▶ _Work instruction_
Repeat nothing but the lines below running from the one containing "- **ID**: Set" to the one containing "- Under **Docker". Keep both end lines.

▶ _Material to process_

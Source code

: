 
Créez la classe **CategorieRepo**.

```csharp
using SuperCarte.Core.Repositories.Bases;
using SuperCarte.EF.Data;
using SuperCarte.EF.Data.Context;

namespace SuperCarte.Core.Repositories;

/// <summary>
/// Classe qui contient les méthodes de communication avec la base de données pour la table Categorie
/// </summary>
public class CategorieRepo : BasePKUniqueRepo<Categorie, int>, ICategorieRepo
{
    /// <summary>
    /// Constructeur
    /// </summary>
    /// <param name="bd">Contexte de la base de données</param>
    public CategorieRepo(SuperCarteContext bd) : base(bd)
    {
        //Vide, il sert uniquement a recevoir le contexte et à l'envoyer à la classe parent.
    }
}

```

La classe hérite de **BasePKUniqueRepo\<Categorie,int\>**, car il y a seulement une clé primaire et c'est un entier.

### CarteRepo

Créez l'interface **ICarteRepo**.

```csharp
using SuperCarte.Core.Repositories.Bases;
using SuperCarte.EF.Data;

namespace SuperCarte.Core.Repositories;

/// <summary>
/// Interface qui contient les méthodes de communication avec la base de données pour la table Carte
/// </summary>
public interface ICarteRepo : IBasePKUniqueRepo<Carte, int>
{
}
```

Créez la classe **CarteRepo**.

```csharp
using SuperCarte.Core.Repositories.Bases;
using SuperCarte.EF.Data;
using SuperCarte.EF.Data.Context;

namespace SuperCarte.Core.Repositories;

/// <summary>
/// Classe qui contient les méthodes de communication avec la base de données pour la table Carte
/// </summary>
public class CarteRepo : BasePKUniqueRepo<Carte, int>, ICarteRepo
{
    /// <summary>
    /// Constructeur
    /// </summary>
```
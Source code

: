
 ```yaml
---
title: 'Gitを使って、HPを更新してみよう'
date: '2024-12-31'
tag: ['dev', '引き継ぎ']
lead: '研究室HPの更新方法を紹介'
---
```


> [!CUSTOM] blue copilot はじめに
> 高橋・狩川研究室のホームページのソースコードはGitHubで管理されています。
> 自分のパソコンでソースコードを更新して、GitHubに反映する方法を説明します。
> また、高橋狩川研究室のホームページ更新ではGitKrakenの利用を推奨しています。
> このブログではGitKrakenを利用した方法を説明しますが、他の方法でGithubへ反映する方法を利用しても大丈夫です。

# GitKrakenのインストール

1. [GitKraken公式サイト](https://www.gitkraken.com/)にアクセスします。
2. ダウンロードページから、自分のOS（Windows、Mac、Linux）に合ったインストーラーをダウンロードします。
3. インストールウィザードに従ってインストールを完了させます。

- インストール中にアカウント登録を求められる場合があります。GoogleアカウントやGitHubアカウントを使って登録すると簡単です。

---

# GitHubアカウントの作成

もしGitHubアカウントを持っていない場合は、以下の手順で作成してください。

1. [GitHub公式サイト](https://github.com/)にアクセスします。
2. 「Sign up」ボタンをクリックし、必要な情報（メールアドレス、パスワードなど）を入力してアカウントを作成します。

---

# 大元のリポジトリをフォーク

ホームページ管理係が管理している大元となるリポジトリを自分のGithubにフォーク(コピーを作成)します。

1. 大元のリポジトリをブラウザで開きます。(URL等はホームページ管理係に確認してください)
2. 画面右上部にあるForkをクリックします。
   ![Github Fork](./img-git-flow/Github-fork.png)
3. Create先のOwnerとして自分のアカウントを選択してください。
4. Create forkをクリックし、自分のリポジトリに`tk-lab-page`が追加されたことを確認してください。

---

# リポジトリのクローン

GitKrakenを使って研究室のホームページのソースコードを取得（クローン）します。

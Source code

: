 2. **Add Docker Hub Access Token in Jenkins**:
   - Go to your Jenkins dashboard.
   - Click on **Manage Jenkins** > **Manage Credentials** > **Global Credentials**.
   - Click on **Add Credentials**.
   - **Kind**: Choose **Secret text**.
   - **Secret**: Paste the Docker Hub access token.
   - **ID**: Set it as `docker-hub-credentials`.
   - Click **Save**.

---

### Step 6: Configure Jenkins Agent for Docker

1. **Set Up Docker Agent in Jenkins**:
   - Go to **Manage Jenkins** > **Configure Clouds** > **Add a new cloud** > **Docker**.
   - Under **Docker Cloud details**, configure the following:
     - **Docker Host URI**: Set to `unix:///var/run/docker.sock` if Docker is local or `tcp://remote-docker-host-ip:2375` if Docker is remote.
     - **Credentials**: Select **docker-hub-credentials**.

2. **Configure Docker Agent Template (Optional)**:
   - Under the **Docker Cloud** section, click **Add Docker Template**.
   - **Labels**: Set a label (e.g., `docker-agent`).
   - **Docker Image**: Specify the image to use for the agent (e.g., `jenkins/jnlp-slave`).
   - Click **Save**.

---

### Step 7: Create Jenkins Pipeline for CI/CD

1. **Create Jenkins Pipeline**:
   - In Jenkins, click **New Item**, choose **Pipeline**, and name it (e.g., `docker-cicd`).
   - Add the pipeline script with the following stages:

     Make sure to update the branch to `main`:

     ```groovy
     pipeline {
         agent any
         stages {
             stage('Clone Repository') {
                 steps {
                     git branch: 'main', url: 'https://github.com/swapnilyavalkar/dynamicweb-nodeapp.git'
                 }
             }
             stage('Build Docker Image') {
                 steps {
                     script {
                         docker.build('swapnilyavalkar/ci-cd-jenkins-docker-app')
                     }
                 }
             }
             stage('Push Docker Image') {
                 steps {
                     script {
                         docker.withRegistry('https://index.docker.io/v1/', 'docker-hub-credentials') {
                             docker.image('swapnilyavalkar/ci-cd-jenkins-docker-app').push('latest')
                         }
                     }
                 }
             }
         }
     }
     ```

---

▶ _Response area_
   - **ID**: Set it as `docker-hub-credentials`.
   - Click **Save**.

---

### Step 6: Configure Jenkins Agent for Docker

1. **Set Up Docker Agent in Jenkins**:
   - Go to **Manage Jenkins** > **Configure Clouds** > **Add a new cloud** > **Docker**.
   - Under **Docker Cloud details**, configure the following:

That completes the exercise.